Check each line of the data for "LOCALAPPDATA" and select those that have it.

> Supplied data
------------------------------------------------------------

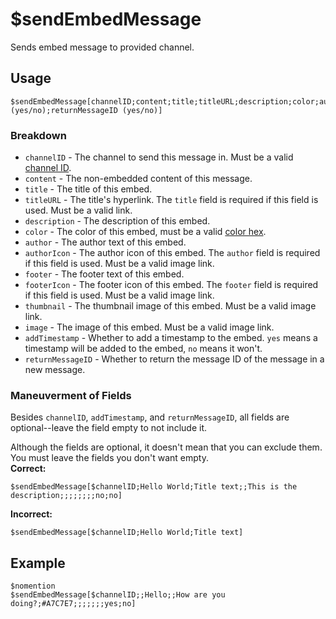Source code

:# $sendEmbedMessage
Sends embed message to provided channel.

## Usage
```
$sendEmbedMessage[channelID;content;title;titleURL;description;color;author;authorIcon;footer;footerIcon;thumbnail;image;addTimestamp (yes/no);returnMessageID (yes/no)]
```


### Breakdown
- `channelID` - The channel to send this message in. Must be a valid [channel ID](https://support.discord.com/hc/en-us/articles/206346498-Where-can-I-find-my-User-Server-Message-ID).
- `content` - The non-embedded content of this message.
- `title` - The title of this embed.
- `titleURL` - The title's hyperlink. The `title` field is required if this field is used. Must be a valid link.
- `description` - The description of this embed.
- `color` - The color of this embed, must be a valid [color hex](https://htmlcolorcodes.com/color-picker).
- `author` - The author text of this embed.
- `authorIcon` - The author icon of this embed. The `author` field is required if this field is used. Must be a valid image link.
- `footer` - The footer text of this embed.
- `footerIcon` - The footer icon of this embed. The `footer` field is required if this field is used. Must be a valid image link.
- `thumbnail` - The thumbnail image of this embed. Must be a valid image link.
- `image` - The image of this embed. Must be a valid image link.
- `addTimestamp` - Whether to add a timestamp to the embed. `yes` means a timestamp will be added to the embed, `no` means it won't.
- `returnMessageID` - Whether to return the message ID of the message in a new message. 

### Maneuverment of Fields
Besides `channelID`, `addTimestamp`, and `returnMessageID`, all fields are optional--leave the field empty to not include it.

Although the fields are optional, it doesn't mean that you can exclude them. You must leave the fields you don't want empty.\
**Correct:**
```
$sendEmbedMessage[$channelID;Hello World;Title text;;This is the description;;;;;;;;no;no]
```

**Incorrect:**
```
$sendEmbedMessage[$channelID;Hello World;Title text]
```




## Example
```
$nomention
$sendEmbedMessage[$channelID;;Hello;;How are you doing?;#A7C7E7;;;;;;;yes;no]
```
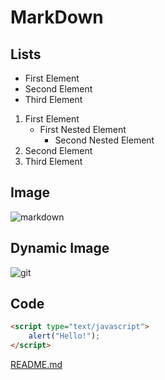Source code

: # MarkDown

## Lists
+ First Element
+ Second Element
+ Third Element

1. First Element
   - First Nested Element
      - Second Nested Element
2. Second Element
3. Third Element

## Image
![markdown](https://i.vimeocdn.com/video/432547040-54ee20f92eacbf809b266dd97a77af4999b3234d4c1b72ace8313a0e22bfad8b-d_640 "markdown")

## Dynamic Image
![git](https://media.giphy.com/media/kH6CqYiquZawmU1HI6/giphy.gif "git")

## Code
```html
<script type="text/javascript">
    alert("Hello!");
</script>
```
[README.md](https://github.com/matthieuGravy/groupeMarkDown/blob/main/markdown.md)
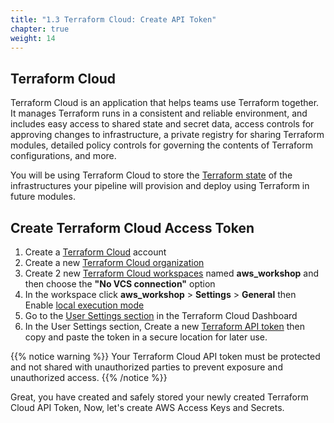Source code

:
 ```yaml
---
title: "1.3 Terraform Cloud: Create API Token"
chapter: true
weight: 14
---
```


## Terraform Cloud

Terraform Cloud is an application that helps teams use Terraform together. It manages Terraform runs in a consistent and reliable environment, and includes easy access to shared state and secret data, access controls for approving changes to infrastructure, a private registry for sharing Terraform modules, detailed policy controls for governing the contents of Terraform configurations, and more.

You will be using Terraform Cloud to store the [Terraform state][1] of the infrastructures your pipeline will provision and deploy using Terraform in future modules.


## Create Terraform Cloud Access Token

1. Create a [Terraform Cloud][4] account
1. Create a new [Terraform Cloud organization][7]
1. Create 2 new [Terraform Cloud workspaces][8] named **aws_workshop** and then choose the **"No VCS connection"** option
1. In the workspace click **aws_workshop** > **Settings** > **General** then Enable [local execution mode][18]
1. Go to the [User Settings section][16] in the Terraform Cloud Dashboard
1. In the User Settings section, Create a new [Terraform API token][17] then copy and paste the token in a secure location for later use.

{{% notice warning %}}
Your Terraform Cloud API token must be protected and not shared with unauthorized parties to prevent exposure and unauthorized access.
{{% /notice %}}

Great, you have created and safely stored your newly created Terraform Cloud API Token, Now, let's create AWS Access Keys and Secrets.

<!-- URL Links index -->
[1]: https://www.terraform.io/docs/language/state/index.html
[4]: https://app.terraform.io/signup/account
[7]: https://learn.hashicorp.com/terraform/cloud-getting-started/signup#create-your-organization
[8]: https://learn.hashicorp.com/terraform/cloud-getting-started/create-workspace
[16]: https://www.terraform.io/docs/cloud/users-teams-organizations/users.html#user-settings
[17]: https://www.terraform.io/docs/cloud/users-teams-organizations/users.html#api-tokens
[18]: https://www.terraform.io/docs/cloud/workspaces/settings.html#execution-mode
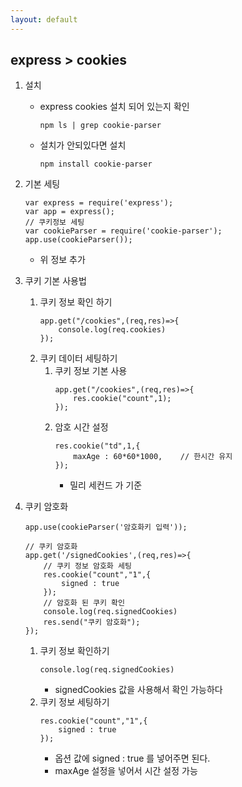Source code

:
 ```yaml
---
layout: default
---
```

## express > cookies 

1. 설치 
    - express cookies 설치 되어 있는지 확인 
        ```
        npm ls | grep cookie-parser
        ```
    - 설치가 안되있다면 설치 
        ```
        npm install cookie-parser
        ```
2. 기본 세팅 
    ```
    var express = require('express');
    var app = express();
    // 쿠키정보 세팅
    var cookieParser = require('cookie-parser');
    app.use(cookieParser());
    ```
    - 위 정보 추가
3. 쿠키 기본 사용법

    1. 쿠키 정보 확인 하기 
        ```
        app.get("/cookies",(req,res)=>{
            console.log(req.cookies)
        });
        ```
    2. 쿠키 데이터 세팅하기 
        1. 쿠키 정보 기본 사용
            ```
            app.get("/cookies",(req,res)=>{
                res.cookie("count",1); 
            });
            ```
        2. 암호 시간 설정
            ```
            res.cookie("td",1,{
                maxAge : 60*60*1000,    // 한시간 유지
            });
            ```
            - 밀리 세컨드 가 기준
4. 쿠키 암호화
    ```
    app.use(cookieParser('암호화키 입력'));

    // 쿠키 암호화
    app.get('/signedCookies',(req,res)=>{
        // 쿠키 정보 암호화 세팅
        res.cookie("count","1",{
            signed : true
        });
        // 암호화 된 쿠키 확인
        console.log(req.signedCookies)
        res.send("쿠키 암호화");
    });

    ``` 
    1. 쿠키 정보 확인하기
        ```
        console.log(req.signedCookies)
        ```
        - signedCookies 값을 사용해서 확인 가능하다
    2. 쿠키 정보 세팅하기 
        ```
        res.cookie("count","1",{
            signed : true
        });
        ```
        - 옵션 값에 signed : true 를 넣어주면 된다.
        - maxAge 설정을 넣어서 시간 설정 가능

------------------------------------------------------------

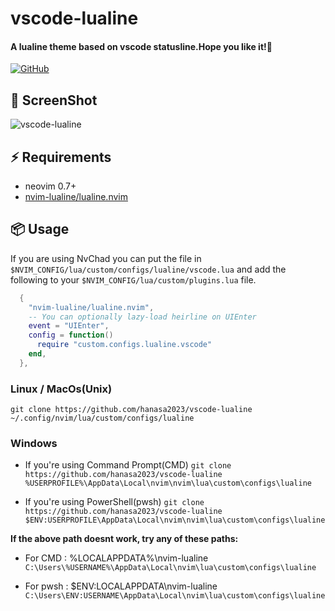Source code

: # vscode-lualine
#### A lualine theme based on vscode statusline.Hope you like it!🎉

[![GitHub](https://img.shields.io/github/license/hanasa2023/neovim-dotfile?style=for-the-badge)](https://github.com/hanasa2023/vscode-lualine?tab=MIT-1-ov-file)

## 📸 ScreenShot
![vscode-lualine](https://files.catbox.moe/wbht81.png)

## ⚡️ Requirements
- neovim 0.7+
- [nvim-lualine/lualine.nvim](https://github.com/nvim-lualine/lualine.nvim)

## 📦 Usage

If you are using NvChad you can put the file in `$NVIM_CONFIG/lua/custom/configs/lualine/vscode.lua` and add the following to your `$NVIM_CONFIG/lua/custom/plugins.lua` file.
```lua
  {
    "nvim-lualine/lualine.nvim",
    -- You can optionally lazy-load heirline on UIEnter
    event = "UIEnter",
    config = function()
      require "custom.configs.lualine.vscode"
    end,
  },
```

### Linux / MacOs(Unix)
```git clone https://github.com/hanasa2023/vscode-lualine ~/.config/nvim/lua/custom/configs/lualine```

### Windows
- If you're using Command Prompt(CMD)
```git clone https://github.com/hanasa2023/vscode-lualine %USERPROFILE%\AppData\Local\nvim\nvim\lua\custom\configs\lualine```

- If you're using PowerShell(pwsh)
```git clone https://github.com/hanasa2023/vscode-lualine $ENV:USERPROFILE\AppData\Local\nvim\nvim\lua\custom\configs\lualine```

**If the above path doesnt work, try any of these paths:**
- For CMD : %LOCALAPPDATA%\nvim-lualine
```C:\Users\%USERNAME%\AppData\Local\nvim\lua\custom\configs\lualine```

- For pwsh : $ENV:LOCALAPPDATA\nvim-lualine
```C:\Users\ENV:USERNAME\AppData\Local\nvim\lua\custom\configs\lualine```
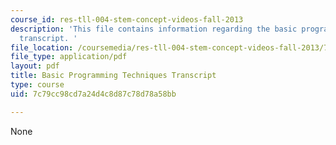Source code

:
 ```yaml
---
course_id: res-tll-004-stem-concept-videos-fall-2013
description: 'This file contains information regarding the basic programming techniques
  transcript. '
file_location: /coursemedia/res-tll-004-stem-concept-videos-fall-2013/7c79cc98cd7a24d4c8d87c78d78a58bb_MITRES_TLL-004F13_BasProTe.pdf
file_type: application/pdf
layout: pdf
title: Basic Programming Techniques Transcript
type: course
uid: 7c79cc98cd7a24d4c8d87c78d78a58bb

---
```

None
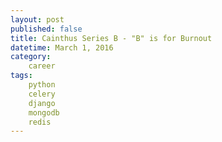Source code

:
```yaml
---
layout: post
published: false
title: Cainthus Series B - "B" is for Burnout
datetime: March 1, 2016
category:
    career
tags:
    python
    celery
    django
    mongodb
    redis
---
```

------------------------------------------------------------

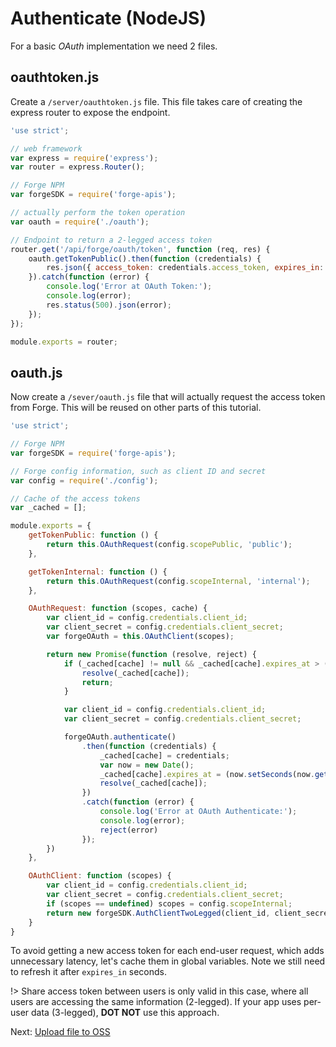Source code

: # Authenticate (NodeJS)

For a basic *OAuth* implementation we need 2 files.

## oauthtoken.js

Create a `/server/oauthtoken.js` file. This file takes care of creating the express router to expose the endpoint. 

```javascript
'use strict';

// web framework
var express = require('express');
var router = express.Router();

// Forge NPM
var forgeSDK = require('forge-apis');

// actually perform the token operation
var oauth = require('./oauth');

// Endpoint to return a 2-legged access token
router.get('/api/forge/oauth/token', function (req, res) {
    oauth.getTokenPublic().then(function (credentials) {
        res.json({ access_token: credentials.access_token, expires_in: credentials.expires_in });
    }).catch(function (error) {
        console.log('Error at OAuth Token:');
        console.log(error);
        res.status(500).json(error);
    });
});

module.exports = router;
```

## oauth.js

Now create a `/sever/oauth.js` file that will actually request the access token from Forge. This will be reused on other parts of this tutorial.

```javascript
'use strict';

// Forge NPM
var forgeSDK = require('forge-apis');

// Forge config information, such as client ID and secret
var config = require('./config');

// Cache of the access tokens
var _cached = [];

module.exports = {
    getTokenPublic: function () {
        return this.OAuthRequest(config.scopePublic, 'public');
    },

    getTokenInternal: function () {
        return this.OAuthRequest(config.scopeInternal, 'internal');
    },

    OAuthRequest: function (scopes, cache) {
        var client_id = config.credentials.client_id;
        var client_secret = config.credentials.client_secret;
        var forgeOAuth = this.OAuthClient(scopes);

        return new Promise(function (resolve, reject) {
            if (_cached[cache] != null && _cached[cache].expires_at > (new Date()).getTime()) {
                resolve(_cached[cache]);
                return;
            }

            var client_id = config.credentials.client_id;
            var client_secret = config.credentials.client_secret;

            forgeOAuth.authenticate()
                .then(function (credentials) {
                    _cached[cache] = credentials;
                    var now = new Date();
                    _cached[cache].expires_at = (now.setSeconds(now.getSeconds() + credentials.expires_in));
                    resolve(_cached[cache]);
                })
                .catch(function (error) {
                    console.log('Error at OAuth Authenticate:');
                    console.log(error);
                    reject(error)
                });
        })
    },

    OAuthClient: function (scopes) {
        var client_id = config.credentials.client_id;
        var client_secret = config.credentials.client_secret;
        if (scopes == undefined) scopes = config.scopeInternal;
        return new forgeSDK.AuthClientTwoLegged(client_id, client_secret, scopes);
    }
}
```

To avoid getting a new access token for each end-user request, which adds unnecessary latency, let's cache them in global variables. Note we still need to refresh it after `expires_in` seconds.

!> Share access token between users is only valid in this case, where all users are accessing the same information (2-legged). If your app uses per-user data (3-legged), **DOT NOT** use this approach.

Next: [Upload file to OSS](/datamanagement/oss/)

------------------------------------------------------------

> Output below
- For CMD : %LOCALAPPDATA%\nvim-lualine
- For pwsh : $ENV:LOCALAPPDATA\nvim-lualine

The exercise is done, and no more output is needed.